8

8

Гораздо большими успехами ознаменовано было в 1830-е гг. развитие исторического романа, первым законченным образцом которого явился «Юрий Милославский» (1829) М. Н. Загоскина (1789–1852).

Главные сюжетные мотивы «Юрия Милославского» во многом традиционны для европейского исторического романа, сложившегося под влиянием В. Скотта. Современник Французской революции и наполеоновских войн, В. Скотт питал преимущественный интерес к кризисным эпохам европейской истории. Его центральный герой — обычно молодой дворянин — силой случайных обстоятельств поставлен между враждующими лагерями. Это позволяет герою (до определенного момента, решающего его судьбу) оставаться наблюдателем, трезво видящим достоинства и недостатки борющихся сторон. И когда необычные, не укладывающиеся в рамки традиции обстоятельства требуют, чтобы он окончательно определил свою позицию, он должен, опираясь на родовые нормы долга и чести и корректируя их своим личным жизненным опытом, принять решение, заключающее в себе исторический синтез нового и старого. Таким образом, в романах Скотта история входит в быт и этику рядового, зачастую невольного участника исторических событий.

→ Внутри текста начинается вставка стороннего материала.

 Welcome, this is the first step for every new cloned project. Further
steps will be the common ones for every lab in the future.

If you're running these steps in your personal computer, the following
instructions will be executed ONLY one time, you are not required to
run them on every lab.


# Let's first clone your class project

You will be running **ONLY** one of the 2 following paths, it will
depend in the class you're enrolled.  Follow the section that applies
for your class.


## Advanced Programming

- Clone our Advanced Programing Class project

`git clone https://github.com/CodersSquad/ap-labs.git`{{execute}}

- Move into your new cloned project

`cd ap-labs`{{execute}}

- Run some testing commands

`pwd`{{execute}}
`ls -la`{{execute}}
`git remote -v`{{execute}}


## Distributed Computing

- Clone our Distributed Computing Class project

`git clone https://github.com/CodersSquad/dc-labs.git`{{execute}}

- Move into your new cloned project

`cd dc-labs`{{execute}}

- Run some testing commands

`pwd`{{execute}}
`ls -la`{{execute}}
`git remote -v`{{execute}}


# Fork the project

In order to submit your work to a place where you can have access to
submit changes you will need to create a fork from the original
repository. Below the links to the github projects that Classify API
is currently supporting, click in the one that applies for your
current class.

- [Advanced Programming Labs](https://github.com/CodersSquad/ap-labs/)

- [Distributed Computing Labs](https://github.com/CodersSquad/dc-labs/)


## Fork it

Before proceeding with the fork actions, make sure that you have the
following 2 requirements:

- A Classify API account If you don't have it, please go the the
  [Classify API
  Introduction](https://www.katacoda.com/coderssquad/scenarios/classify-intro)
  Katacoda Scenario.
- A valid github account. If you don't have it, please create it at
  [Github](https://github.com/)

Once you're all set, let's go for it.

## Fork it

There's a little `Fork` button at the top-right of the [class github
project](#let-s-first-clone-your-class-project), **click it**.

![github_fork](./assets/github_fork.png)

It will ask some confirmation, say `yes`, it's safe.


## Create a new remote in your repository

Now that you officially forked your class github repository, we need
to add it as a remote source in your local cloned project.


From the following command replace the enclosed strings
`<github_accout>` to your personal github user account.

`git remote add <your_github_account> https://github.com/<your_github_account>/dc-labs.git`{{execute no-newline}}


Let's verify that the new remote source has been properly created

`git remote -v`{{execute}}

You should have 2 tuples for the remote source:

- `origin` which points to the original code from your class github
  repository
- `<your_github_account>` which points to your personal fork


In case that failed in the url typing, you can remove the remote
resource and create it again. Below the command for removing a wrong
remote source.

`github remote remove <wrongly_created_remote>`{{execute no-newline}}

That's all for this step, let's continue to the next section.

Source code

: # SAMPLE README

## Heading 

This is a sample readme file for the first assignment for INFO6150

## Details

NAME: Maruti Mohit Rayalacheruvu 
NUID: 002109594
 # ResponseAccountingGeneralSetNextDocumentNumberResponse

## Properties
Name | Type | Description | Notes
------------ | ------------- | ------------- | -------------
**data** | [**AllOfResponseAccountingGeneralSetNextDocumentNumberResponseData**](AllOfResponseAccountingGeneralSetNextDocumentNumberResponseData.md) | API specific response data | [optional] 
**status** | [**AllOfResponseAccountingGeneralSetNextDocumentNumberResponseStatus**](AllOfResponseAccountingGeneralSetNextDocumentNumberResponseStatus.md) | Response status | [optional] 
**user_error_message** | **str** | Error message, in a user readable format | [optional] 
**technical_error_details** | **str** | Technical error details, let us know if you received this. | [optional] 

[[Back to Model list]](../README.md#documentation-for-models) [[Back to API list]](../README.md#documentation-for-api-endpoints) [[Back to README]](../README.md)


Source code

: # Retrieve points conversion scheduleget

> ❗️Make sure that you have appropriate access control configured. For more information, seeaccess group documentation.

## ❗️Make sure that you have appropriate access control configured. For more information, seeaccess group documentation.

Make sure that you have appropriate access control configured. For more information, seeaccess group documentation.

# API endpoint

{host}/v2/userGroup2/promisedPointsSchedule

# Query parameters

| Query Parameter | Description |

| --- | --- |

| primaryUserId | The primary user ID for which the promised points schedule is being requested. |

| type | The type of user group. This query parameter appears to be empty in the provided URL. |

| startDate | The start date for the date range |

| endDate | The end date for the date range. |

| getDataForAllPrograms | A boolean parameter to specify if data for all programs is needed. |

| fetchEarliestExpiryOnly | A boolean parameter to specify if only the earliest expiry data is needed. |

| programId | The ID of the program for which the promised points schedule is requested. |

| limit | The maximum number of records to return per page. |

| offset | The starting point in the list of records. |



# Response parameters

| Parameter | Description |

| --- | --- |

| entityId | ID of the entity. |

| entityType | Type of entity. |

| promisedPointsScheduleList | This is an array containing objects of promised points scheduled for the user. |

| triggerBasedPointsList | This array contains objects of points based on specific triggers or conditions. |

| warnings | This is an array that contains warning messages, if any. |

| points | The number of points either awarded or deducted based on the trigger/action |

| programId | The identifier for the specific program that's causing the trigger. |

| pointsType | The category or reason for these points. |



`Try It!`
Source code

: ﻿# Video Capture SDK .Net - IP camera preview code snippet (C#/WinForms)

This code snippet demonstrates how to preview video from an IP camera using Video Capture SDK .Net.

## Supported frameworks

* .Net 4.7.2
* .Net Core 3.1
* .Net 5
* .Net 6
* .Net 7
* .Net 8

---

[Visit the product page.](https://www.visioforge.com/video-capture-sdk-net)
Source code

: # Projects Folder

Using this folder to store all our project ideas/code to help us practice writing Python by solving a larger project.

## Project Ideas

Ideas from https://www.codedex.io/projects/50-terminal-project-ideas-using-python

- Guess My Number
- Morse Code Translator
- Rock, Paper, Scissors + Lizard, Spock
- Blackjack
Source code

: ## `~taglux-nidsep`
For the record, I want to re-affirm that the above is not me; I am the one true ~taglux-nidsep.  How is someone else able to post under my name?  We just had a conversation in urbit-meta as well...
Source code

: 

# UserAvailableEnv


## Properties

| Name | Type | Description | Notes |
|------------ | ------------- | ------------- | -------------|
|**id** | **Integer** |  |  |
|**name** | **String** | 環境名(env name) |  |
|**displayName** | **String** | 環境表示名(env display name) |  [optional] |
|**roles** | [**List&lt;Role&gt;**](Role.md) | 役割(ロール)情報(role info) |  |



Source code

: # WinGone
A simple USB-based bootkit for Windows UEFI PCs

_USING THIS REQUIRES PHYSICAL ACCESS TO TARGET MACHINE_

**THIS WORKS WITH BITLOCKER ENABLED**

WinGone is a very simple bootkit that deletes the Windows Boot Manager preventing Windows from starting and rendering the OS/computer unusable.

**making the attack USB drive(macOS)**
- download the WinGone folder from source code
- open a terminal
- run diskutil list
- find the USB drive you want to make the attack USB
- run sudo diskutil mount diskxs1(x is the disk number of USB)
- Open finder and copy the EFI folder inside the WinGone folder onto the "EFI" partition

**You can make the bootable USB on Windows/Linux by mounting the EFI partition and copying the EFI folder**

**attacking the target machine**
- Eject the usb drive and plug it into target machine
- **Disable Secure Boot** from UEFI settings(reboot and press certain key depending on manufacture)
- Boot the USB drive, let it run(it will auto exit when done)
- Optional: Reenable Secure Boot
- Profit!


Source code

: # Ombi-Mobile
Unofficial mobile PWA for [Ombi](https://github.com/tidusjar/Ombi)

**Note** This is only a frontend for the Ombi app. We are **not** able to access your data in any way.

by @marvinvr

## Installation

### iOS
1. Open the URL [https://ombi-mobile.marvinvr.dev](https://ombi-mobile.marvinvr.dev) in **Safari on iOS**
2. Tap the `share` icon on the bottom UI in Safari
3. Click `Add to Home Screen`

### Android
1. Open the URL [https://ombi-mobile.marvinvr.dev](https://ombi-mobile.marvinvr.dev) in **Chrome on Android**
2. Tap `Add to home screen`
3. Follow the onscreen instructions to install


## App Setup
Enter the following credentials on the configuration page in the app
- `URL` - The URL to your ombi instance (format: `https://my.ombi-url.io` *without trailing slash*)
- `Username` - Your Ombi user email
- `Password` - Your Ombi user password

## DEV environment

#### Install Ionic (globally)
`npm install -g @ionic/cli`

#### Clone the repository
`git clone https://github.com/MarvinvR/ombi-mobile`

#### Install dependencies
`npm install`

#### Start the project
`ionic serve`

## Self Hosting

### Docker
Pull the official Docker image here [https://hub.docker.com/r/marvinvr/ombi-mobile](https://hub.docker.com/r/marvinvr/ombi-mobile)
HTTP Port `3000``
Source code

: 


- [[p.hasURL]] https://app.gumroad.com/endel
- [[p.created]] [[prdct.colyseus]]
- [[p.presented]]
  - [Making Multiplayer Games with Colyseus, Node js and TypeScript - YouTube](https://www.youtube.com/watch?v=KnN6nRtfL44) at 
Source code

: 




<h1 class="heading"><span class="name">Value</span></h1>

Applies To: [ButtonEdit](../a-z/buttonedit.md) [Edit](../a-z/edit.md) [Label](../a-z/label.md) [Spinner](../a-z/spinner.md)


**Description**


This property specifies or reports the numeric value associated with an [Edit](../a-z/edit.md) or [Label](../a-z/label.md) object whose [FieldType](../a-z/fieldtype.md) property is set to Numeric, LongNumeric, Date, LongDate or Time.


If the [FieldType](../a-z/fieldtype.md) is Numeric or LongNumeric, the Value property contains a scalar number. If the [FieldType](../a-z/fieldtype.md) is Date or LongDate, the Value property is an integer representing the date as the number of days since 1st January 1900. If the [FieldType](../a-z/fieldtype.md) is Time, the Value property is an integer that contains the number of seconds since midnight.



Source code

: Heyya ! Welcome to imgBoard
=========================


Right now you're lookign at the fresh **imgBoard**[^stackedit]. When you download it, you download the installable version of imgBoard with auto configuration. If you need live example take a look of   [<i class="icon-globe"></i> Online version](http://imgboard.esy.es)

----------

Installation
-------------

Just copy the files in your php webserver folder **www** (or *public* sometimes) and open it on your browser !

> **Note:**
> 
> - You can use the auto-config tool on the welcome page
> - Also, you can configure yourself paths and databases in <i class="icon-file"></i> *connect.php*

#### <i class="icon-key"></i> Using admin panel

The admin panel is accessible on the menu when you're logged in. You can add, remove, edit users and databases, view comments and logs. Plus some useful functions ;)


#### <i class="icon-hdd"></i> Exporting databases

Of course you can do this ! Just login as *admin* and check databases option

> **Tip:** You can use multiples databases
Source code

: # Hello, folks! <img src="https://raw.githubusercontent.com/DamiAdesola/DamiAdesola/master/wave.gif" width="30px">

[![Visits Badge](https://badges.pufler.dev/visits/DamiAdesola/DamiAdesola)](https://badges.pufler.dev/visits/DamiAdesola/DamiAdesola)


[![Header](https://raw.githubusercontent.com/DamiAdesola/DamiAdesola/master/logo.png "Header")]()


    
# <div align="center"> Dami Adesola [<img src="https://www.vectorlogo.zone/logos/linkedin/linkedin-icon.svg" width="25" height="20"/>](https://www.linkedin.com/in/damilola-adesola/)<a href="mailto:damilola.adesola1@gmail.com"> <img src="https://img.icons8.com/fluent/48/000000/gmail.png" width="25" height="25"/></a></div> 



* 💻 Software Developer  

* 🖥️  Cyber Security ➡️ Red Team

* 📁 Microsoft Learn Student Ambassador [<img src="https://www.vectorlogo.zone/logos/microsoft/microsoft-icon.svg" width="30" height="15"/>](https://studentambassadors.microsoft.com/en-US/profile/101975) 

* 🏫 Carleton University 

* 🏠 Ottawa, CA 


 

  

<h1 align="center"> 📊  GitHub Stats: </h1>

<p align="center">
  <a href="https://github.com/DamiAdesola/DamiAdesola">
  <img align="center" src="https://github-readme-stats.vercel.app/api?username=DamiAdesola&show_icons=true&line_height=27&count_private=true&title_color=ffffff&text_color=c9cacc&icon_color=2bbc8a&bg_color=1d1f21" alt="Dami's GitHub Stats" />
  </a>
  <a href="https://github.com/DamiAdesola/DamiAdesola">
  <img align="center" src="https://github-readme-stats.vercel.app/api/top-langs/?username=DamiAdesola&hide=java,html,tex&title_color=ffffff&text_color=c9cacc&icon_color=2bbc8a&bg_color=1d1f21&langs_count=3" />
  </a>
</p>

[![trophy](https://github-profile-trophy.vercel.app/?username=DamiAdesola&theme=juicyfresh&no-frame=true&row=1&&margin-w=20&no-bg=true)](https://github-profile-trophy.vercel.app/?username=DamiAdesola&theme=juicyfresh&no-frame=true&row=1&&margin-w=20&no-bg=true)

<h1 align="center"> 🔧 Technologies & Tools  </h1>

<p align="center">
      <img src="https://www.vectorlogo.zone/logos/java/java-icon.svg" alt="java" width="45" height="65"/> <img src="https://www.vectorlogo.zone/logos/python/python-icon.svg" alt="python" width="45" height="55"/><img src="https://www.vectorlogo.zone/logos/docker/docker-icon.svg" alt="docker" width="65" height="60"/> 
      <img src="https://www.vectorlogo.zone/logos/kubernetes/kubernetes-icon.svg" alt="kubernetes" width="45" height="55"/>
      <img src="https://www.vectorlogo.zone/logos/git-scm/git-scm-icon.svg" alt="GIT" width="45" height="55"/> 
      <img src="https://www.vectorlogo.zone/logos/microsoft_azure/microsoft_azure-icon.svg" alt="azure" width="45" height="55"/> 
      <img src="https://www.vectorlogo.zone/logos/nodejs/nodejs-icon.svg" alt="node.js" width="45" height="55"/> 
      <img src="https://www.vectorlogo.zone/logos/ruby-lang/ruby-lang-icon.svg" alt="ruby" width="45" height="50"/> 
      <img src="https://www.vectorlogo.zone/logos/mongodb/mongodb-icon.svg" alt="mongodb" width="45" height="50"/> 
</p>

В «Юрии Милославском» Загоскин, следуя примеру пушкинского «Бориса Годунова», обратился к одной из критических эпох русской истории — Смутному времени. «Внешние враги, внутренние раздоры, смуты бояр, а более всего совершенное безначалие»[521] привели польское войско в Москву, а москвичей — к присяге польскому королевичу. Сама история властно поставила вопрос, от ответа на который зависело будущее страны и народа. Этот вопрос и решают по-своему герои романа. Перед читателем проходит вереница людей, по-разному относящихся к событиям, — боярин Кручина-Шалонский, передавшийся полякам, нижегородцы (в том числе Минин), решительно готовящиеся к отпору врагу, казак Кирша, служивший в войске Жолкевского и перешедший раз и навсегда в ряды православного воинства. Если все эти персонажи приходят на страницы романа, уже определив свою жизненную позицию, то главный герой Загоскина совершает свой выбор на глазах у читателя. Сталкиваясь в ходе событий с разными людьми и обстоятельствами, юноша Милославский должен самоопределиться, разобраться в сложном сплетении исторических сил, выработать свой взгляд на происходящее и найти в нем свое место.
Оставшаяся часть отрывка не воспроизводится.